For the records that follow, say how many lines have the word "maps" in them. Write the number and nothing more.

────────────────────

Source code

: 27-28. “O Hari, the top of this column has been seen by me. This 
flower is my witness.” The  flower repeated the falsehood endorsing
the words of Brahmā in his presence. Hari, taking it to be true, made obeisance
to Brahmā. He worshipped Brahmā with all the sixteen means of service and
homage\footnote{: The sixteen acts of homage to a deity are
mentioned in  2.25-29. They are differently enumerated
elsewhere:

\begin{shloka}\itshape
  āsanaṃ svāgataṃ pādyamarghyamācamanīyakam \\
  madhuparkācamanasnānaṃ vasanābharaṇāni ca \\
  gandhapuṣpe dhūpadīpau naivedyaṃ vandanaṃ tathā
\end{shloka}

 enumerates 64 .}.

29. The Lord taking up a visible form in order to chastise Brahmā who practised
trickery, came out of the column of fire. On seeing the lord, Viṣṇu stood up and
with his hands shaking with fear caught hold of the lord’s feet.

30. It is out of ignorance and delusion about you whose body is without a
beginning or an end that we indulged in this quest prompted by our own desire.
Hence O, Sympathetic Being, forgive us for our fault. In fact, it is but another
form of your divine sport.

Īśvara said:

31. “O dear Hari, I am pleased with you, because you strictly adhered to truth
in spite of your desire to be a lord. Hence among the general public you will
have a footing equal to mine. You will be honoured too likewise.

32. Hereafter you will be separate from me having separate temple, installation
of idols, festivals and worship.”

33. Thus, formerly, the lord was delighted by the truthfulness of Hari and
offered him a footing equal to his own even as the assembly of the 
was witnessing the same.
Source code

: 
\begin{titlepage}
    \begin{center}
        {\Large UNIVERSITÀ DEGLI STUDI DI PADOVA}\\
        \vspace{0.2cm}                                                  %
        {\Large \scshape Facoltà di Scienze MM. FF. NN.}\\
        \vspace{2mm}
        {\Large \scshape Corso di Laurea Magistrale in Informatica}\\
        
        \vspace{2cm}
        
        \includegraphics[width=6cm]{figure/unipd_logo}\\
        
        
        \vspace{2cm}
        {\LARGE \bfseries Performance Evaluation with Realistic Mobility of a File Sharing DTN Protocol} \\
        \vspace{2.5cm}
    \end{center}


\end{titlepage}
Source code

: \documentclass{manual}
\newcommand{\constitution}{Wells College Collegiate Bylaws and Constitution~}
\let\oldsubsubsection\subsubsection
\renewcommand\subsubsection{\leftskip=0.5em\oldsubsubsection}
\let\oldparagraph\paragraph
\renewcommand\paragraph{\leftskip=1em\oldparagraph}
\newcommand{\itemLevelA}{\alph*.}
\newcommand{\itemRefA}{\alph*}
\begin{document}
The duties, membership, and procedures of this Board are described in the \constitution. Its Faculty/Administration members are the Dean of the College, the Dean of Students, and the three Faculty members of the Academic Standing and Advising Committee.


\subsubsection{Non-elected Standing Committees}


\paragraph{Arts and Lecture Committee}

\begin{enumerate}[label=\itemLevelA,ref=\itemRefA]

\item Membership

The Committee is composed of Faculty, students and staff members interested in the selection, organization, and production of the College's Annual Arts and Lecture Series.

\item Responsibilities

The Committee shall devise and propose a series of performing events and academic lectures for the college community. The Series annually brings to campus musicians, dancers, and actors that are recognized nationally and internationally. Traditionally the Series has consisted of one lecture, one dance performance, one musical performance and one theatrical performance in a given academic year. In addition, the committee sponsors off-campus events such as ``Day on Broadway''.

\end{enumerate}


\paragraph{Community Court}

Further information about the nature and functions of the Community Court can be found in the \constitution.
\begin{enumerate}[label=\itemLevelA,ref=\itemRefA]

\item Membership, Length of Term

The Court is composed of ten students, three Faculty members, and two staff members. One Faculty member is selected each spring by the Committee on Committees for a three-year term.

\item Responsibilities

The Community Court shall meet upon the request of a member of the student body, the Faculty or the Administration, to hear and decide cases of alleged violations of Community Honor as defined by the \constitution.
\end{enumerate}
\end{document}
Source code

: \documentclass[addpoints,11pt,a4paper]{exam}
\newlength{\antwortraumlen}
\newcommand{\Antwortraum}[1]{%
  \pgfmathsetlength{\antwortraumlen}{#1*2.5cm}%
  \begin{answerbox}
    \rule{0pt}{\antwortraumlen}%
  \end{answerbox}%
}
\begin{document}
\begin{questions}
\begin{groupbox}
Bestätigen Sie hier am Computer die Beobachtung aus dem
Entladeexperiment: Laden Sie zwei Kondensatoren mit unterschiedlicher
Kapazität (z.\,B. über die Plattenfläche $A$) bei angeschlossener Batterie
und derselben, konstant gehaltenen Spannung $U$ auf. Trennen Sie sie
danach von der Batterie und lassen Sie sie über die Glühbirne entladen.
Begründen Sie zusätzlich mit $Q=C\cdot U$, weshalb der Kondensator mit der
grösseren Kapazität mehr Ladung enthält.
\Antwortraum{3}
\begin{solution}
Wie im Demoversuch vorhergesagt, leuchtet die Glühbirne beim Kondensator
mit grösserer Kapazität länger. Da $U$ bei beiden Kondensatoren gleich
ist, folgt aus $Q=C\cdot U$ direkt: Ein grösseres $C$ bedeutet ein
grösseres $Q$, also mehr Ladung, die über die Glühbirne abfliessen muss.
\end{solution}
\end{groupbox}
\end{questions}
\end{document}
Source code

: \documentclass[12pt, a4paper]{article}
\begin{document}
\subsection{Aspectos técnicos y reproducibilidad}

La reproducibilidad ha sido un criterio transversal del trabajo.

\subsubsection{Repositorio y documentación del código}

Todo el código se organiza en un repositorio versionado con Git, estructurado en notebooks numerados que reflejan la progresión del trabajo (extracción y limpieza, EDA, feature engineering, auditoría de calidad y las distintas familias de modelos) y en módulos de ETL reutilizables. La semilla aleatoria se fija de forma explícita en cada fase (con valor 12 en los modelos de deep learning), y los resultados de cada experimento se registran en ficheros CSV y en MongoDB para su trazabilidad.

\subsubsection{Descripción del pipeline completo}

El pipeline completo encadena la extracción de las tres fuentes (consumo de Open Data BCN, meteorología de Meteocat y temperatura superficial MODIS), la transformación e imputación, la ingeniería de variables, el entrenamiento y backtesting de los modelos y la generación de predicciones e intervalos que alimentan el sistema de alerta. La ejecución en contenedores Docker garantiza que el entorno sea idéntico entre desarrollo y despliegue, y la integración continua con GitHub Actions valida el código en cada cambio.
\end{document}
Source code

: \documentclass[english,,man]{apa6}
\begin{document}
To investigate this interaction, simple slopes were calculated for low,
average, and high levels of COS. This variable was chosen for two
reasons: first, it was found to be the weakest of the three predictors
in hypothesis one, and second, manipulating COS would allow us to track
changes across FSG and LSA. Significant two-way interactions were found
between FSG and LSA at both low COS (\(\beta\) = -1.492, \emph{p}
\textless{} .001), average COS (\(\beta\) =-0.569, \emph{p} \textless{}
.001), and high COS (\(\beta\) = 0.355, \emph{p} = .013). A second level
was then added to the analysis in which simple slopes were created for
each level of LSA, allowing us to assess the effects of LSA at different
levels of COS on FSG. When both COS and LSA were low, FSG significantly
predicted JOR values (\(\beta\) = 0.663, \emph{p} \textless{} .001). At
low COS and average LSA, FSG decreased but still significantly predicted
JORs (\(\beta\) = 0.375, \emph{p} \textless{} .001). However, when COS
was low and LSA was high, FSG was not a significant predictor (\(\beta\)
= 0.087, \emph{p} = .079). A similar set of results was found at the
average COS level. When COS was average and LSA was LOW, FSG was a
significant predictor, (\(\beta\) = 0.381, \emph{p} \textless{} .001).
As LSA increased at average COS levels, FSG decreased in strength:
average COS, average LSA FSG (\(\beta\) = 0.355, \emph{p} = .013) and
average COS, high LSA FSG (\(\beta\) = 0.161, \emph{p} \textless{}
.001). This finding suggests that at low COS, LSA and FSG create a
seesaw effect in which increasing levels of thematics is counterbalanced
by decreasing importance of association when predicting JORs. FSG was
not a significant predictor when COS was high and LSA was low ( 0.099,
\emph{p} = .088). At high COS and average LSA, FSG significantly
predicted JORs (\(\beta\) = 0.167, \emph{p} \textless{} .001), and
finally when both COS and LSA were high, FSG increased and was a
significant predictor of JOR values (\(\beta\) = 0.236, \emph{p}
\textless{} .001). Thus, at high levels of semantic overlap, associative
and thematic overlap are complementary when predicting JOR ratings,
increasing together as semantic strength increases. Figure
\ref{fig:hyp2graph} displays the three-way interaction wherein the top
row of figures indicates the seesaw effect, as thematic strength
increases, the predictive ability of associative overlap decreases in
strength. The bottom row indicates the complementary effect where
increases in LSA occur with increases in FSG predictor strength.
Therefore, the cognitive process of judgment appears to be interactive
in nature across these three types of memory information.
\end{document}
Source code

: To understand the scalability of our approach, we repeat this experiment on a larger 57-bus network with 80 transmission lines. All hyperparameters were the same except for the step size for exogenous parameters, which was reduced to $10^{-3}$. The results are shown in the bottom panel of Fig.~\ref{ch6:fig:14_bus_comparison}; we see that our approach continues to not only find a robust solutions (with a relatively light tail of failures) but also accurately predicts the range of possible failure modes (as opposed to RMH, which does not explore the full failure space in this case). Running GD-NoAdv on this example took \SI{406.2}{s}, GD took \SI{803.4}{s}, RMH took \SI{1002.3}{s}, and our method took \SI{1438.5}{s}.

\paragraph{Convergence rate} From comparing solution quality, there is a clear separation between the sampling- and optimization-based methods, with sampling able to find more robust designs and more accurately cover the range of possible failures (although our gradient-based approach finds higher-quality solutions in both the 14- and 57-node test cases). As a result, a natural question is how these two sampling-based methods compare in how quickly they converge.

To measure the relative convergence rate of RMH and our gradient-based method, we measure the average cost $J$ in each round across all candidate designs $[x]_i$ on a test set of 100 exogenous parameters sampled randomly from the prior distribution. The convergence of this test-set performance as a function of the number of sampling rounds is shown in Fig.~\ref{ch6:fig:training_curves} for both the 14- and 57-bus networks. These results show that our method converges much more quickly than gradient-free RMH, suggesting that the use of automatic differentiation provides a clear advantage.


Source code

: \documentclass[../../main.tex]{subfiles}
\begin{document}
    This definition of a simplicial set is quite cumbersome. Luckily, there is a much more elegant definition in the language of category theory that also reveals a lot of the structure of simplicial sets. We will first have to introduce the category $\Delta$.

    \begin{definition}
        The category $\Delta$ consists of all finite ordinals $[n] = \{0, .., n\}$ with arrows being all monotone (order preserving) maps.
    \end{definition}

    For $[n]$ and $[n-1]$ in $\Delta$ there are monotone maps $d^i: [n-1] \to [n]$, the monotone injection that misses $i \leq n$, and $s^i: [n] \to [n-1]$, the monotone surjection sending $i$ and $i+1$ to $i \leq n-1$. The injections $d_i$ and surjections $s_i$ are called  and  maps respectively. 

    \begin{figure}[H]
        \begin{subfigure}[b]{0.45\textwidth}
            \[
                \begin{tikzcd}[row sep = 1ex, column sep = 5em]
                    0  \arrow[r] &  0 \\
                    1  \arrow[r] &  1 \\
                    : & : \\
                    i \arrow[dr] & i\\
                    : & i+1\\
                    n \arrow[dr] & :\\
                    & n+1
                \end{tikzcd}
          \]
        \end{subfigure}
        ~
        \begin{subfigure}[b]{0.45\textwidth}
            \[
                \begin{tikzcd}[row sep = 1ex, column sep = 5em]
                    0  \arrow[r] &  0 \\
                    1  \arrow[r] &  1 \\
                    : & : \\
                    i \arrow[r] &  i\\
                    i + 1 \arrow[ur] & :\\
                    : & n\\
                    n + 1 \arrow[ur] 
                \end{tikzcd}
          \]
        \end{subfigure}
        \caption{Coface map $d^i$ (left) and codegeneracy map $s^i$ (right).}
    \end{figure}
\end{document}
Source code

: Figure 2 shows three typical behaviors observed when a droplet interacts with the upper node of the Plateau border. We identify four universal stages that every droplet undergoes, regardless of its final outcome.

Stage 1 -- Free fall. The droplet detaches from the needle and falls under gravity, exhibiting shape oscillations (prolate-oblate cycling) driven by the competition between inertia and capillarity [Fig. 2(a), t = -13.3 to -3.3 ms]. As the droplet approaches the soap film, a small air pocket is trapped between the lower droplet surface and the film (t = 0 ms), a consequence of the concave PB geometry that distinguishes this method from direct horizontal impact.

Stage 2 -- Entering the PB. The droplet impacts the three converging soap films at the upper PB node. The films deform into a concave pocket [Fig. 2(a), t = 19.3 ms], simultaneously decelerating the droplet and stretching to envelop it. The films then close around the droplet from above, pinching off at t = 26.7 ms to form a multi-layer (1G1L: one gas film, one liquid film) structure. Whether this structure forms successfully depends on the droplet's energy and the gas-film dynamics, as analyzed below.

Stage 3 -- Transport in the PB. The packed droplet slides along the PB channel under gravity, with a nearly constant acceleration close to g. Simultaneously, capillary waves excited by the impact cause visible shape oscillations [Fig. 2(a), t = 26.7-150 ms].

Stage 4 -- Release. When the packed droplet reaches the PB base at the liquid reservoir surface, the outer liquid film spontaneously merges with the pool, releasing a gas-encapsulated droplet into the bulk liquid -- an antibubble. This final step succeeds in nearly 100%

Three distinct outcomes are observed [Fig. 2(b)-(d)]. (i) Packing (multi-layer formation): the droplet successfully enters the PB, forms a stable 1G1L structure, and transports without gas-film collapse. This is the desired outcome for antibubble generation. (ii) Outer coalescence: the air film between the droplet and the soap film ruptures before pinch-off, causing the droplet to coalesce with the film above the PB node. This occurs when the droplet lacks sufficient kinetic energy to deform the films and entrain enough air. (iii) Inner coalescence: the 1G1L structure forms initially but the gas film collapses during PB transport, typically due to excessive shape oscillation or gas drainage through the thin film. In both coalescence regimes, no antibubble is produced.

────────────────────

**WORKED SOLUTION**:
2